Both plaintiffs in the suits – the state Board of Regents and a coalition of labor groups and students, faculty and U-system former officials – said they will refile the cases in the District Court.
“This (ruling) doesn’t change MFPE’s course,” said Amanda Curtis, president of the Montana Federation of Public Employees. “We will continue to defend Montana’s constitution as we always have, but now in a different venue.”
MFPE is one of the plaintiffs in the coalition lawsuit. Both suits were filed with the Supreme Court last Thursday.
The suits challenged laws passed by Republican majorities in the 2021 Legislature, that, among other things, prevented the Board of Regents from banning firearms on state college campuses and forbid voter-registration drives at various campus locations.
The lawsuits said the laws are an unconstitutional infringement on the regents’ power to manage the university system.
They asked the high court to take direct control of the cases and rule on the laws’ constitutionality – and, to block the firearm law from taking effect next Tuesday.
A unanimous court said Wednesday that no “urgency or emergency factors” exist that would make litigation in the district courts inadequate. The Supreme Court rarely takes a case directly, and usually deals with cases first tried in District Court and then appealed to the high court.

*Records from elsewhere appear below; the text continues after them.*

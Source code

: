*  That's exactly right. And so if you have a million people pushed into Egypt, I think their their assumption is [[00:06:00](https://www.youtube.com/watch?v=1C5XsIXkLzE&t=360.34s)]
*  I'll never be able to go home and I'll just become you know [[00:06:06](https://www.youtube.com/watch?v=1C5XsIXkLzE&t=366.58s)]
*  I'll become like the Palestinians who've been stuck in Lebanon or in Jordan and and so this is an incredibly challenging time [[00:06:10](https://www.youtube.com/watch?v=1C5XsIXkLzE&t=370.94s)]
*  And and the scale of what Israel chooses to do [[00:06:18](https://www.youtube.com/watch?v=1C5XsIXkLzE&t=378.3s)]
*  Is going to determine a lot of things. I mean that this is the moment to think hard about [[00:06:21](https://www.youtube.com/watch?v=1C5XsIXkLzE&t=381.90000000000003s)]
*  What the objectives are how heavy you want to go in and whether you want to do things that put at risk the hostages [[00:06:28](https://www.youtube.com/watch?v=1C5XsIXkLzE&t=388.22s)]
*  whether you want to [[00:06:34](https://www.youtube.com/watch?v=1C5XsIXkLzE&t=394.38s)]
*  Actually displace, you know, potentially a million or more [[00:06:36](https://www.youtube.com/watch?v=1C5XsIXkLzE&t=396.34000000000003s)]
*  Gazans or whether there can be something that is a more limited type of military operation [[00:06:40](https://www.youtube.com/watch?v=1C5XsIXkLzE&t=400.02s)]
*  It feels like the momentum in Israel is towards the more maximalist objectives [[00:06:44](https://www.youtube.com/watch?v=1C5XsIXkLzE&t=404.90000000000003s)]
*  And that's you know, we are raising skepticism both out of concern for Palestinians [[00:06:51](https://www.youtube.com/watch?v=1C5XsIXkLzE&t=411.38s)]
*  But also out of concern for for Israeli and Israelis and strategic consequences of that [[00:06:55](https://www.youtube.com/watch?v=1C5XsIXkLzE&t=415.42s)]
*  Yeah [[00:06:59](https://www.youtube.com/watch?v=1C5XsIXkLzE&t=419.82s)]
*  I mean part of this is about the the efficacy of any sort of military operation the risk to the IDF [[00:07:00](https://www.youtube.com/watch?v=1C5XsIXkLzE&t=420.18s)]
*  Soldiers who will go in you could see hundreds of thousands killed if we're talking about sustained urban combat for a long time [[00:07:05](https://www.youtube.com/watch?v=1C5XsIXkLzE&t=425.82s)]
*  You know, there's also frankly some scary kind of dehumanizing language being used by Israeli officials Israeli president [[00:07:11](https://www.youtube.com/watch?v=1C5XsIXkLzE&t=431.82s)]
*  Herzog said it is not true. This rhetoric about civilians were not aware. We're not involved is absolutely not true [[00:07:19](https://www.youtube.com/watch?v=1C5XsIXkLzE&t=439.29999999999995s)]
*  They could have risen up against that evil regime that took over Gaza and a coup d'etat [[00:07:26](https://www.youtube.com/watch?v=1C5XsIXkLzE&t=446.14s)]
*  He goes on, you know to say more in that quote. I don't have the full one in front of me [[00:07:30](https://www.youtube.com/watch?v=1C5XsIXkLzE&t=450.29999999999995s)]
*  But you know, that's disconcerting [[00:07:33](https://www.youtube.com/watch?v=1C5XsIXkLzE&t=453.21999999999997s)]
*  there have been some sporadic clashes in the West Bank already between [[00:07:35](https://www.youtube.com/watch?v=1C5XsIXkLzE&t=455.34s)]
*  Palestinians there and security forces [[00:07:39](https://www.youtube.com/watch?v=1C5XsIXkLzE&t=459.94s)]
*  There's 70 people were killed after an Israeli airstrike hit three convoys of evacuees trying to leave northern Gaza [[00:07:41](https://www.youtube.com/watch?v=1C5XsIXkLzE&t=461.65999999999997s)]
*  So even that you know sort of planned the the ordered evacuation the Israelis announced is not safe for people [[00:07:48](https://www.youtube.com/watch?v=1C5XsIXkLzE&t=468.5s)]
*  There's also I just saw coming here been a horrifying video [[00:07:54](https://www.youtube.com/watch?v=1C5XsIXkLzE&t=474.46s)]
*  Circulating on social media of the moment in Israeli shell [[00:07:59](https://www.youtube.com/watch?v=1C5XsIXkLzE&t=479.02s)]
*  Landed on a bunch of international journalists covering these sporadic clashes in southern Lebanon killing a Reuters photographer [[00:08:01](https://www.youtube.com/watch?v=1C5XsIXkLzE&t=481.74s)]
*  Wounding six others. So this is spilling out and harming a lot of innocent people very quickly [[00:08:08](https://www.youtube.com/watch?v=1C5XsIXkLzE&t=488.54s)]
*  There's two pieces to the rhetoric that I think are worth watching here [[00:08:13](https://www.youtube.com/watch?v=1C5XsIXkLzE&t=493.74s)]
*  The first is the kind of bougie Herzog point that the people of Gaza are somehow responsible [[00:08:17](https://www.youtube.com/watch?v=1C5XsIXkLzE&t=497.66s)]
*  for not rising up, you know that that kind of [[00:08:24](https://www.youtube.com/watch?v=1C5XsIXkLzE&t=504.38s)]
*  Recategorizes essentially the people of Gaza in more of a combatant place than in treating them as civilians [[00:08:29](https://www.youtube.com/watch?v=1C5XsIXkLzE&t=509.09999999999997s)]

The regents’ lawsuit challenges a portion of House Bill 102, which blocks the regents from banning firearm possession on state campuses – a ban that’s been in place for many years.

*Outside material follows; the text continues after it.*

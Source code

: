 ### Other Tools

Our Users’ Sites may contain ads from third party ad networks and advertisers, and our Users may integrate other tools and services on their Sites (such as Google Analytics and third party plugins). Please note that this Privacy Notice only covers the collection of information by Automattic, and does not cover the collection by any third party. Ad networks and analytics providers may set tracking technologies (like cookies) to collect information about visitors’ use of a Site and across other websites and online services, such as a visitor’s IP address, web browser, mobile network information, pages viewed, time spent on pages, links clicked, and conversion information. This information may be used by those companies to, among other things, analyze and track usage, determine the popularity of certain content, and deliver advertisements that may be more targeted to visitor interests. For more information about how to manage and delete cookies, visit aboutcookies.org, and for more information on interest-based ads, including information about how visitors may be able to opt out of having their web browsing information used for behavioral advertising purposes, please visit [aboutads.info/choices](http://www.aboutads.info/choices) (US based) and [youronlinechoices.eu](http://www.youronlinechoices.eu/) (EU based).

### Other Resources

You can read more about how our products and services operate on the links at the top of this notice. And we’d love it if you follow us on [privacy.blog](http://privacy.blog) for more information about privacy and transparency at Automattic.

The coalition lawsuit challenges that law and three others:
· House Bill 112, which prohibits transgender athletes from playing on collegiate sports teams that don’t align with their gender at birth.
· Senate Bill 319, which bans political groups from conducting voter-registration and voter-turnout efforts on state campuses and prohibits a University of Montana funding mechanism for a campus-housed activist group, MontPIRG.
· House Bill 349, which creates new guidelines for free speech and anti-harassment policies on state campuses.